Credential Leakage: The Report Duplication Process
One of the most concerning aspects of the LeakyLooker discovery involved the platform’s native report-duplication feature, which failed to sanitize sensitive connection strings properly. Researchers found that when a viewer copied a report to their own workspace, the original database credentials often remained embedded within the new version of the file without the original owner’s knowledge. This oversight enabled the new owner to run custom SQL queries against the original database, bypassing standard security prompts because the system treated the copied credentials as valid for the new environment.
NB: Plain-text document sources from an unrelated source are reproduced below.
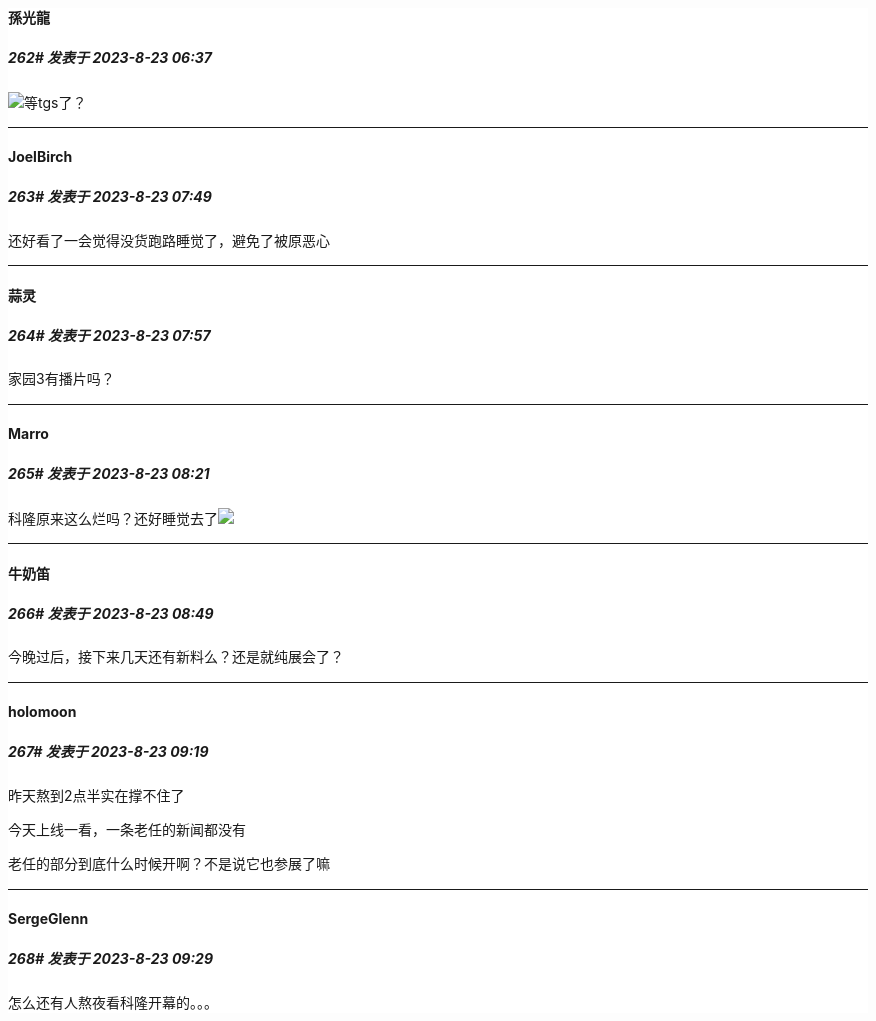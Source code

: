 ####  孫光龍  
##### 262#       发表于 2023-8-23 06:37

<img src="https://static.saraba1st.com/image/smiley/face2017/037.png" referrerpolicy="no-referrer">等tgs了？


*****

####  JoelBirch  
##### 263#       发表于 2023-8-23 07:49

还好看了一会觉得没货跑路睡觉了，避免了被原恶心


*****

####  蒜灵  
##### 264#       发表于 2023-8-23 07:57

家园3有播片吗？


*****

####  Marro  
##### 265#       发表于 2023-8-23 08:21

科隆原来这么烂吗？还好睡觉去了<img src="https://static.saraba1st.com/image/smiley/face2017/066.png" referrerpolicy="no-referrer">


*****

####  牛奶笛  
##### 266#       发表于 2023-8-23 08:49

今晚过后，接下来几天还有新料么？还是就纯展会了？


*****

####  holomoon  
##### 267#       发表于 2023-8-23 09:19

昨天熬到2点半实在撑不住了

今天上线一看，一条老任的新闻都没有

老任的部分到底什么时候开啊？不是说它也参展了嘛


*****

####  SergeGlenn  
##### 268#       发表于 2023-8-23 09:29

怎么还有人熬夜看科隆开幕的。。。
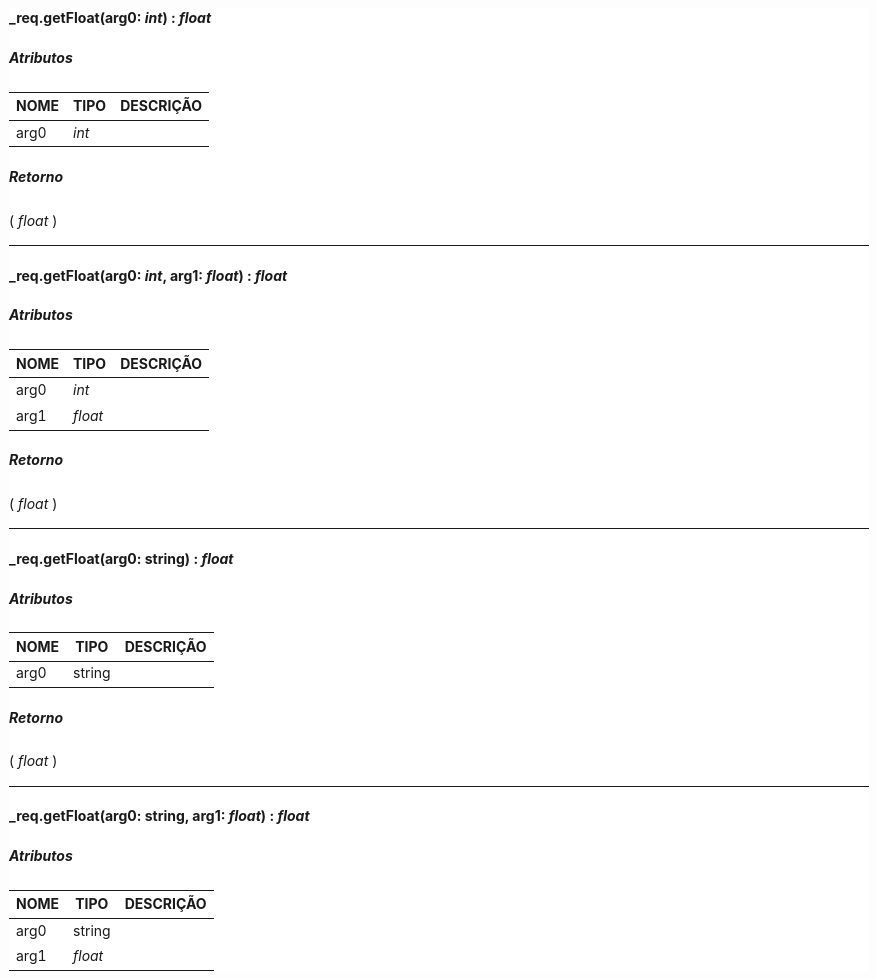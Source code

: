 
#### _req.getFloat(arg0: _int_) : _float_
##### Atributos

| NOME | TIPO | DESCRIÇÃO |
|---|---|---|
| arg0 | _int_ |   |

##### Retorno

( _float_ )


---

#### _req.getFloat(arg0: _int_, arg1: _float_) : _float_
##### Atributos

| NOME | TIPO | DESCRIÇÃO |
|---|---|---|
| arg0 | _int_ |   |
| arg1 | _float_ |   |

##### Retorno

( _float_ )


---

#### _req.getFloat(arg0: string) : _float_
##### Atributos

| NOME | TIPO | DESCRIÇÃO |
|---|---|---|
| arg0 | string |   |

##### Retorno

( _float_ )


---

#### _req.getFloat(arg0: string, arg1: _float_) : _float_
##### Atributos

| NOME | TIPO | DESCRIÇÃO |
|---|---|---|
| arg0 | string |   |
| arg1 | _float_ |   |
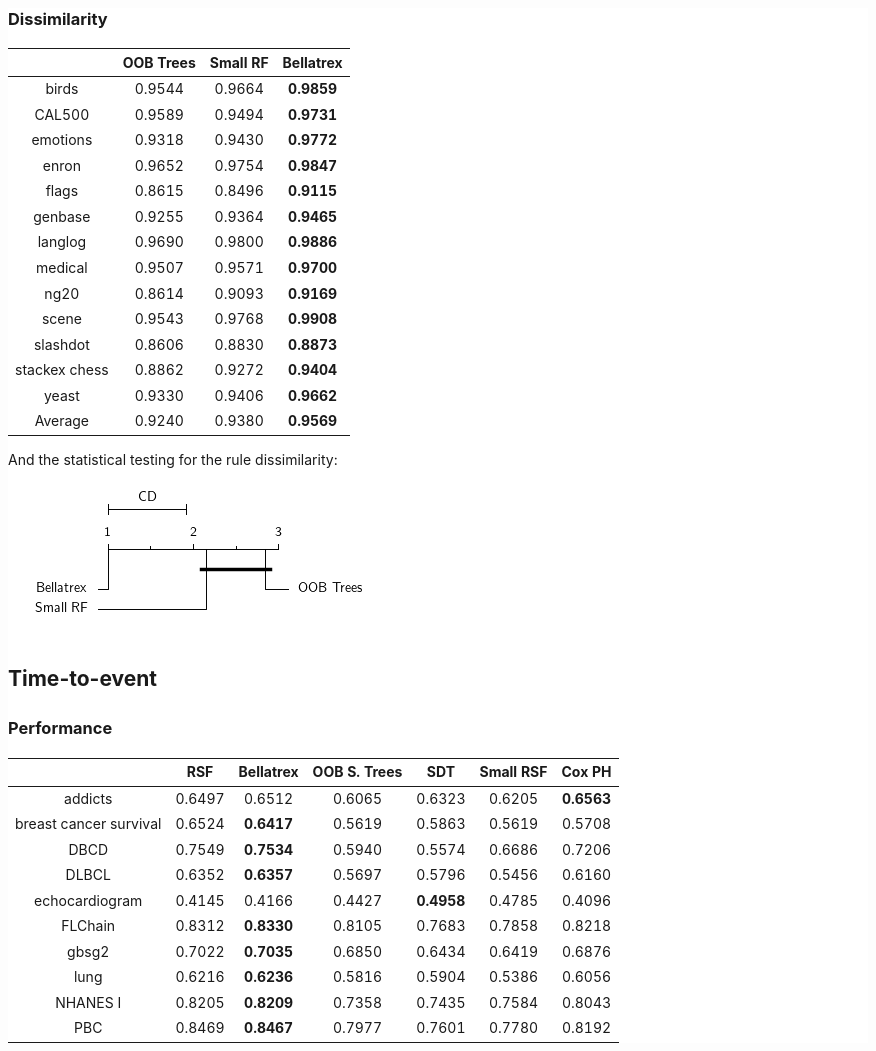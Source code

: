 ### Dissimilarity

|               | OOB Trees | Small RF | Bellatrex       |
|:-------------:|:---------:|:--------:|:---------------:|
| birds         | 0.9544    | 0.9664   | **0.9859** |
| CAL500        | 0.9589    | 0.9494   | **0.9731** |
| emotions      | 0.9318    | 0.9430   | **0.9772** |
| enron         | 0.9652    | 0.9754   | **0.9847** |
| flags         | 0.8615    | 0.8496   | **0.9115** |
| genbase       | 0.9255    | 0.9364   | **0.9465** |
| langlog       | 0.9690    | 0.9800   | **0.9886** |
| medical       | 0.9507    | 0.9571   | **0.9700** |
| ng20          | 0.8614    | 0.9093   | **0.9169** |
| scene         | 0.9543    | 0.9768   | **0.9908** |
| slashdot      | 0.8606    | 0.8830   | **0.8873** |
| stackex chess | 0.8862    | 0.9272   | **0.9404** |
| yeast         | 0.9330    | 0.9406   | **0.9662** |
| Average       | 0.9240    | 0.9380   | **0.9569** |

And the statistical testing for the rule dissimilarity:

![](Final_results/MULTI_Dissimil_by_samples.png)

## Time-to-event

### Performance

|                          | RSF    | Bellatrex       | OOB S. Trees | SDT             | Small RSF | Cox PH          |
|:------------------------:|:------:|:---------------:|:------------:|:---------------:|:---------:|:---------------:|
| addicts                  | 0.6497 | 0.6512          | 0.6065       | 0.6323          | 0.6205    | **0.6563** |
| breast cancer survival            | 0.6524 | **0.6417** | 0.5619       | 0.5863          | 0.5619    | 0.5708          |
| DBCD                     | 0.7549 | **0.7534** | 0.5940       | 0.5574          | 0.6686    | 0.7206          |
| DLBCL                    | 0.6352 | **0.6357** | 0.5697       | 0.5796          | 0.5456    | 0.6160          |
| echocardiogram           | 0.4145 | 0.4166          | 0.4427       | **0.4958** | 0.4785    | 0.4096          |
| FLChain                  | 0.8312 | **0.8330** | 0.8105       | 0.7683          | 0.7858    | 0.8218          |
| gbsg2                    | 0.7022 | **0.7035** | 0.6850       | 0.6434          | 0.6419    | 0.6876          |
| lung                     | 0.6216 | **0.6236** | 0.5816       | 0.5904          | 0.5386    | 0.6056          |
| NHANES I                 | 0.8205 | **0.8209** | 0.7358       | 0.7435          | 0.7584    | 0.8043          |
| PBC                      | 0.8469 | **0.8467** | 0.7977       | 0.7601          | 0.7780    | 0.8192          |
The scope of this flaw extended to major services including Spanner, PostgreSQL, MySQL, and Cloud Storage, meaning that an unsuspecting user sharing a template could inadvertently grant full database access to any third party who duplicated the report. This persistence of credentials across tenant boundaries created a persistent risk of data exfiltration that traditional identity management tools often struggle to detect or mitigate in a standard business environment. By allowing credentials to migrate between accounts, the platform essentially broke the principle of least privilege.
Economic and Structural Implications of Cross-Tenant Flaws
Financial Impact: Denial of Wallet and Resource Exhaustion
Beyond the theft of raw data, the researchers identified a denial-of-wallet vulnerability that could allow attackers to exhaust a victim’s financial resources by manipulating back-end cloud processes. By forcing the Looker Studio environment to execute complex and resource-intensive queries against a victim’s BigQuery instance, an attacker could generate massive processing fees that the organization would be obligated to pay. This type of attack is particularly insidious because it does not require the removal of data to cause harm; instead, it weaponizes the cloud’s elastic billing model against the user. Because BigQuery charges are often based on the volume of data processed, a sustained campaign of malicious queries could result in unexpected financial costs that disrupt operational budgets and force temporary service shutdowns. This discovery highlighted the need for cloud security strategies to move beyond simple data protection and start considering the financial risks associated with unauthorized resource consumption. Such attacks proved that availability and cost control are just as critical as confidentiality in the modern cloud landscape.
Strategic Remediation: Future Security Posture
In response to these findings, Google collaborated closely with security experts to implement global patches across the Looker Studio platform, ensuring that the vulnerabilities were addressed at the source. The incident demonstrated that even trusted data visualization tools could become unintentional gateways for sophisticated exploitation if not strictly monitored. Organizations were urged to adopt a proactive security posture by reviewing report-sharing permissions and disabling unused connectors to mitigate future risks. It became clear that treating business intelligence integrations as high-priority components was necessary for a robust cloud security strategy. The findings highlighted how the industry moved toward more rigorous isolation of tenant credentials to prevent similar occurrences in the future. Managers were advised to implement strict auditing of all database connectors and to treat any dashboard with external sharing capabilities as a potential security perimeter. This transition required a shift in how data teams perceived the safety of their collaborative tools, moving from a position of inherent trust to one of verified and continuous security assessment.